EXTRACTED ENTRIES START
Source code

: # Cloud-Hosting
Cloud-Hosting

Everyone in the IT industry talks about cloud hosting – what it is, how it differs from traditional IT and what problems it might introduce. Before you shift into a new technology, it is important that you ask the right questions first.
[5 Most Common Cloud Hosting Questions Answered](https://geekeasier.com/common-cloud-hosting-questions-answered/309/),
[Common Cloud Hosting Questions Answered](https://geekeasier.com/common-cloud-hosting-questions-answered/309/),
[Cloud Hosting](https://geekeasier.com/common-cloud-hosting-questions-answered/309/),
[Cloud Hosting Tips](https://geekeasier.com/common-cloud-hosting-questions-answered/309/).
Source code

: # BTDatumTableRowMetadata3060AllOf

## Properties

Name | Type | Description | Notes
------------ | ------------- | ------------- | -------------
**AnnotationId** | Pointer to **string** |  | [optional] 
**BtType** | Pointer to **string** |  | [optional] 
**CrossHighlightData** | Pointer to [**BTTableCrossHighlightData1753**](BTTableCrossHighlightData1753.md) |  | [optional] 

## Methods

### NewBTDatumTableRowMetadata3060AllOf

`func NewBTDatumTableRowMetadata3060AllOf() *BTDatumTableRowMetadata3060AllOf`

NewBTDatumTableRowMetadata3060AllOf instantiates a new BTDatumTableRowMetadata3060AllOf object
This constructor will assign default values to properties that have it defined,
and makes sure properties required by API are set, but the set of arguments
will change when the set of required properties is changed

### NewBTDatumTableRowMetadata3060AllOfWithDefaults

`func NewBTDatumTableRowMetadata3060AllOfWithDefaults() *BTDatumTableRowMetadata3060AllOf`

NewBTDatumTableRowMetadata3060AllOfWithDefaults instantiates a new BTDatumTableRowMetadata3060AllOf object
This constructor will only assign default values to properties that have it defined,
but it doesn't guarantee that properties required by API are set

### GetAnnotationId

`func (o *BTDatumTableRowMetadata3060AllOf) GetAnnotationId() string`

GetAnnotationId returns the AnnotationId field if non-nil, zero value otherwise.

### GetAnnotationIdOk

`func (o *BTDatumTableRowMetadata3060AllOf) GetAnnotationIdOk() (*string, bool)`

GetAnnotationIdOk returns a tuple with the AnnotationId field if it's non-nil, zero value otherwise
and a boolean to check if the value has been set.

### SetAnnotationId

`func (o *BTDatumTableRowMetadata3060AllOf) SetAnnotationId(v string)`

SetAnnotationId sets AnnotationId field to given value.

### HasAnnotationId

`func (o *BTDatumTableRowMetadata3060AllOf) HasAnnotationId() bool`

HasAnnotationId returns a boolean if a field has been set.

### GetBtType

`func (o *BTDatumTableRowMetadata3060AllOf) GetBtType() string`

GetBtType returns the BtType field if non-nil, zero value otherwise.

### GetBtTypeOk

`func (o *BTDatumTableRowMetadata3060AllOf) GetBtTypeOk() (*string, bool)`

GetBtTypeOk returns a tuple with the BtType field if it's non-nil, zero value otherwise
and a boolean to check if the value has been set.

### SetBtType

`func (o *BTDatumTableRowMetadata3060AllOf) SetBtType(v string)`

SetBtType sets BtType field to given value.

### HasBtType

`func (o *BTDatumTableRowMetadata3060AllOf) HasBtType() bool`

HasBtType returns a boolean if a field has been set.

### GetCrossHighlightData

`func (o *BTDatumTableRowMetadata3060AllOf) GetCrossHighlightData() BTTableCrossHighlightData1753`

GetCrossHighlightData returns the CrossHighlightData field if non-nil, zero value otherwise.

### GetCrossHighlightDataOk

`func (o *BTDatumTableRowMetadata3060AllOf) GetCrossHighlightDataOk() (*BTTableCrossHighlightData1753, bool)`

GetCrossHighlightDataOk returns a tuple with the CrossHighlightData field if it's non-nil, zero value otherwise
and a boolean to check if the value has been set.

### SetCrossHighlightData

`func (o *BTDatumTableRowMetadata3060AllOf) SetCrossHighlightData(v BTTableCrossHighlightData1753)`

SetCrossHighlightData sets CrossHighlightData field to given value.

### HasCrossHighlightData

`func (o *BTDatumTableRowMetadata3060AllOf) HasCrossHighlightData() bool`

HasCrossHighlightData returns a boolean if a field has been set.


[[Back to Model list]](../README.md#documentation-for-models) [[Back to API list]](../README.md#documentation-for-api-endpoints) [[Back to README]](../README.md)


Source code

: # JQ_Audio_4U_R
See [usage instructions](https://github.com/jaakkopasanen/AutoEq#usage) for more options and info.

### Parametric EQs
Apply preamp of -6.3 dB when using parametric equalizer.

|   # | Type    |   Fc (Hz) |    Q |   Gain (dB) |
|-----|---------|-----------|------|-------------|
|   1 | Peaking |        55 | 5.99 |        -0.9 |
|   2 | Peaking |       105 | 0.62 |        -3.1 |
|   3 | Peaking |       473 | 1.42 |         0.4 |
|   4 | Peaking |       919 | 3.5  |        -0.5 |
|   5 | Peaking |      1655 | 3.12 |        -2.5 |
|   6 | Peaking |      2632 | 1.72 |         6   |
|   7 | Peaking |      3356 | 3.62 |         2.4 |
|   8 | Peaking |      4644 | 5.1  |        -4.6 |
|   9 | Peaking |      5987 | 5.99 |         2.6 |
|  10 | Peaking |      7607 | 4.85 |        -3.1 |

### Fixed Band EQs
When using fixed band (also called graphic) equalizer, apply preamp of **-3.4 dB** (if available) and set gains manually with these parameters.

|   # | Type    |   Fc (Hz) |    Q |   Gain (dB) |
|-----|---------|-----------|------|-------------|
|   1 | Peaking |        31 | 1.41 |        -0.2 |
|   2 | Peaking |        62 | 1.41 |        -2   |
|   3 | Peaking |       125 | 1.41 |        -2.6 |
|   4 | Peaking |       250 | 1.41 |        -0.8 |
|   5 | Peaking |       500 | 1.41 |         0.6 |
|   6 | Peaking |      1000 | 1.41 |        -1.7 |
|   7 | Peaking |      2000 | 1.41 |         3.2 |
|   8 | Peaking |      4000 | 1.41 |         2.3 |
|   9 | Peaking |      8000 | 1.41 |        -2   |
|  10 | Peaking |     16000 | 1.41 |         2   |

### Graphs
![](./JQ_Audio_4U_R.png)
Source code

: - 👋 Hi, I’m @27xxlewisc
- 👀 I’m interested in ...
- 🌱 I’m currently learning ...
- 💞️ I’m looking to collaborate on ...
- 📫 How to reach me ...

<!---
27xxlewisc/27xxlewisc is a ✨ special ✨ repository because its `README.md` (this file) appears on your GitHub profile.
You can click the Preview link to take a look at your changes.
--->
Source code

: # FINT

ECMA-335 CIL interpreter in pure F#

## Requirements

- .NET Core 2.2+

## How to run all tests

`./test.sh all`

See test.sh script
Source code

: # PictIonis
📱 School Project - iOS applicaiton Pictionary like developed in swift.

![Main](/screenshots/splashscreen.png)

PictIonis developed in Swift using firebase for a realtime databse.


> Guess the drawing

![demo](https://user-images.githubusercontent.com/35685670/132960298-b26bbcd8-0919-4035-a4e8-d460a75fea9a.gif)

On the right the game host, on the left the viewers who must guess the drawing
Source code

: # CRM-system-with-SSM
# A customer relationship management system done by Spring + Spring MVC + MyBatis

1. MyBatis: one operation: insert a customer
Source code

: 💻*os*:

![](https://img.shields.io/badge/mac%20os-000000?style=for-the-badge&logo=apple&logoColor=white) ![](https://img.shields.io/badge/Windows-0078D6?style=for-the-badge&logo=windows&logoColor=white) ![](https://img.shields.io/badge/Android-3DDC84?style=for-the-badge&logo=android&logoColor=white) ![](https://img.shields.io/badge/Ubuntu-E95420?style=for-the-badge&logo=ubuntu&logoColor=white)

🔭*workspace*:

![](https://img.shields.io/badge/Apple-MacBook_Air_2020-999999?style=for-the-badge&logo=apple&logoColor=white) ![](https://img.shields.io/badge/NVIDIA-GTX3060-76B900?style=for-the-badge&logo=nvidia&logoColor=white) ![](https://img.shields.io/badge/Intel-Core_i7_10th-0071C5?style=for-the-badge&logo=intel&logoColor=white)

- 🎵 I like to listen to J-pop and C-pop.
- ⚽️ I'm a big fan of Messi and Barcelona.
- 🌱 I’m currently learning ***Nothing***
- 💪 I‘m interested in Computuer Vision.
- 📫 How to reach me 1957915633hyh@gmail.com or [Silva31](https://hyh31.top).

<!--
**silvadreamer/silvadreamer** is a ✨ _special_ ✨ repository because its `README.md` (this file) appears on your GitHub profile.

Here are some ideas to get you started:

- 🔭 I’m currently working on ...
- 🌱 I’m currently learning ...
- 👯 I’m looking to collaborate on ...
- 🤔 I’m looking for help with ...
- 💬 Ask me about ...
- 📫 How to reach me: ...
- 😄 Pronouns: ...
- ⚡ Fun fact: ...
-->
EXTRACTED ENTRIES END
YOUR INSTRUCTIONS: Look above for the line holding "This constructor will assign" and the line holding "This constructor will only". Retype both, and every line between them, word for word and nothing else.

EXPECTED OUTPUT:
This constructor will assign default values to properties that have it defined,
and makes sure properties required by API are set, but the set of arguments
will change when the set of required properties is changed

### NewBTDatumTableRowMetadata3060AllOfWithDefaults

`func NewBTDatumTableRowMetadata3060AllOfWithDefaults() *BTDatumTableRowMetadata3060AllOf`

NewBTDatumTableRowMetadata3060AllOfWithDefaults instantiates a new BTDatumTableRowMetadata3060AllOf object
This constructor will only assign default values to properties that have it defined,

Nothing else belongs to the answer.